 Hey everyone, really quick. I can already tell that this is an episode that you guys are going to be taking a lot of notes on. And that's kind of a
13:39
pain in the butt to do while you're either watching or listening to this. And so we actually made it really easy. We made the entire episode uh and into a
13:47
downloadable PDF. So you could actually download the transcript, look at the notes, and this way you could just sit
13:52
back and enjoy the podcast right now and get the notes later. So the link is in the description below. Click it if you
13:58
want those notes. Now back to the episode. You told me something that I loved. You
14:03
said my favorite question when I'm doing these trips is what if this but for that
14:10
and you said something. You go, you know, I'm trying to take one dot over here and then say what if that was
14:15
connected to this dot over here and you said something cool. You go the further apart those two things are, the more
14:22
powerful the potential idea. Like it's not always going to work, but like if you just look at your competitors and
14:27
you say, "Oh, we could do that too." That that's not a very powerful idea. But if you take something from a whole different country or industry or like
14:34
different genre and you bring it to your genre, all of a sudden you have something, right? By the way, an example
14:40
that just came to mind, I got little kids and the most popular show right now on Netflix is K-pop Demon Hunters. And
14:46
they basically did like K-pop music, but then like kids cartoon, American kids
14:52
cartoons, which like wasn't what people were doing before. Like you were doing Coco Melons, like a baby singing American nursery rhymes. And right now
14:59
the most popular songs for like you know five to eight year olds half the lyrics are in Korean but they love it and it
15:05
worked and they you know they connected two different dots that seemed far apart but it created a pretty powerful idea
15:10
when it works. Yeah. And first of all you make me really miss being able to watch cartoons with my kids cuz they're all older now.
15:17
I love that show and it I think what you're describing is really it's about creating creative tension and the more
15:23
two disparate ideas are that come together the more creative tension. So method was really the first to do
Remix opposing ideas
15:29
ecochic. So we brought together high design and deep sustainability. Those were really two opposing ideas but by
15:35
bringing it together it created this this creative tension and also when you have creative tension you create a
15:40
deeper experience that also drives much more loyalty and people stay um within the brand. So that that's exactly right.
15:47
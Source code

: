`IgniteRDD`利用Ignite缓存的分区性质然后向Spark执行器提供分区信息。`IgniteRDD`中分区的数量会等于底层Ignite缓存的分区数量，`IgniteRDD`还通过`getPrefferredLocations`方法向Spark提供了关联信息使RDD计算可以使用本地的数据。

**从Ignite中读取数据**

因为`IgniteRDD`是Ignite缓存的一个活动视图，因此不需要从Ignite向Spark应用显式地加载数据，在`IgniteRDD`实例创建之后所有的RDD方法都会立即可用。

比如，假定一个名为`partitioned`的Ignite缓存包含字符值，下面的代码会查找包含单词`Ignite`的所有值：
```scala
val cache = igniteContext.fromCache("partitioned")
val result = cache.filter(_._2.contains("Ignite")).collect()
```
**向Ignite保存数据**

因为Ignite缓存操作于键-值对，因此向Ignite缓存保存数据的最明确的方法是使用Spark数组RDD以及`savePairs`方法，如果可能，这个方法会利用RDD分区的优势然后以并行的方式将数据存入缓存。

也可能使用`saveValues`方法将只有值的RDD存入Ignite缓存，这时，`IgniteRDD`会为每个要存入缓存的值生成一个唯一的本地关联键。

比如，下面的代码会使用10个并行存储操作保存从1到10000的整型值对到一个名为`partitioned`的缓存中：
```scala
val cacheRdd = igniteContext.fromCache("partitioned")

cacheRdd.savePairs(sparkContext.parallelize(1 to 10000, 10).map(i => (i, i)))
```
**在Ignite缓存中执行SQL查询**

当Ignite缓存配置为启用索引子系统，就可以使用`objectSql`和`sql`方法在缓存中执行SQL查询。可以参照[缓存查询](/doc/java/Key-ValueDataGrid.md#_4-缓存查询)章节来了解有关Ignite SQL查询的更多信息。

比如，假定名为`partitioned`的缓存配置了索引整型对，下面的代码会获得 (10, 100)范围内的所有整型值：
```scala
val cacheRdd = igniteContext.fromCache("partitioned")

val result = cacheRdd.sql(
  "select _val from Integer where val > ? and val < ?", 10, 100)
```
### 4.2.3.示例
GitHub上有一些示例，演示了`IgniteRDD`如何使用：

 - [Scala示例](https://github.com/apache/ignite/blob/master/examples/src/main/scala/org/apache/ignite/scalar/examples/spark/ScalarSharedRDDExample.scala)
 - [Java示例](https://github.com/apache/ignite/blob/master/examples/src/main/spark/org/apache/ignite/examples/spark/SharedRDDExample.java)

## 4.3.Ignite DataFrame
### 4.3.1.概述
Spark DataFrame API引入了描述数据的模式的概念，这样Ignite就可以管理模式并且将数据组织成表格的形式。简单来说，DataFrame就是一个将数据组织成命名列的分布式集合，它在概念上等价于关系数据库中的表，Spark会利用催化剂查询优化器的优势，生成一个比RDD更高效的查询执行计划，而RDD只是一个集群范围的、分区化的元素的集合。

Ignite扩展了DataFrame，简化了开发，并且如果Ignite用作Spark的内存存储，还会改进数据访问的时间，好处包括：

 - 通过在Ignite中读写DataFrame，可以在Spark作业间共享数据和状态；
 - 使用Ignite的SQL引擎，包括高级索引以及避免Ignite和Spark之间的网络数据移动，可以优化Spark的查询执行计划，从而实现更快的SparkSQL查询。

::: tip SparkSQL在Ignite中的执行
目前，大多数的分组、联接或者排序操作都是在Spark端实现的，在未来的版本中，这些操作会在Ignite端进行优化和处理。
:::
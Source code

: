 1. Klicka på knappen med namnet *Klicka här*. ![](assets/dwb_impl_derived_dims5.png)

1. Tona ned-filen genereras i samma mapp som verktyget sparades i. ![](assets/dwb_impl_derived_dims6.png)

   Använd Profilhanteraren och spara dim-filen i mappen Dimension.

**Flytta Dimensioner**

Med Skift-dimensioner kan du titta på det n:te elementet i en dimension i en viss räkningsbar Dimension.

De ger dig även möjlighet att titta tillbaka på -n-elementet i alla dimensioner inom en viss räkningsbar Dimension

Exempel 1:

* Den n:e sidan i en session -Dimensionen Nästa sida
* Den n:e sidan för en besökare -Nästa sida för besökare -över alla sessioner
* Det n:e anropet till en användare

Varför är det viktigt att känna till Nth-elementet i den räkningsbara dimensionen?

☆ ☆ ☆ ☆

- **Task statement**
Where a line of the data above includes the string "main", pull it out.

- **The answer**
 - [Scala示例](https://github.com/apache/ignite/blob/master/examples/src/main/scala/org/apache/ignite/scalar/examples/spark/ScalarSharedRDDExample.scala)
 - [Java示例](https://github.com/apache/ignite/blob/master/examples/src/main/spark/org/apache/ignite/examples/spark/SharedRDDExample.java)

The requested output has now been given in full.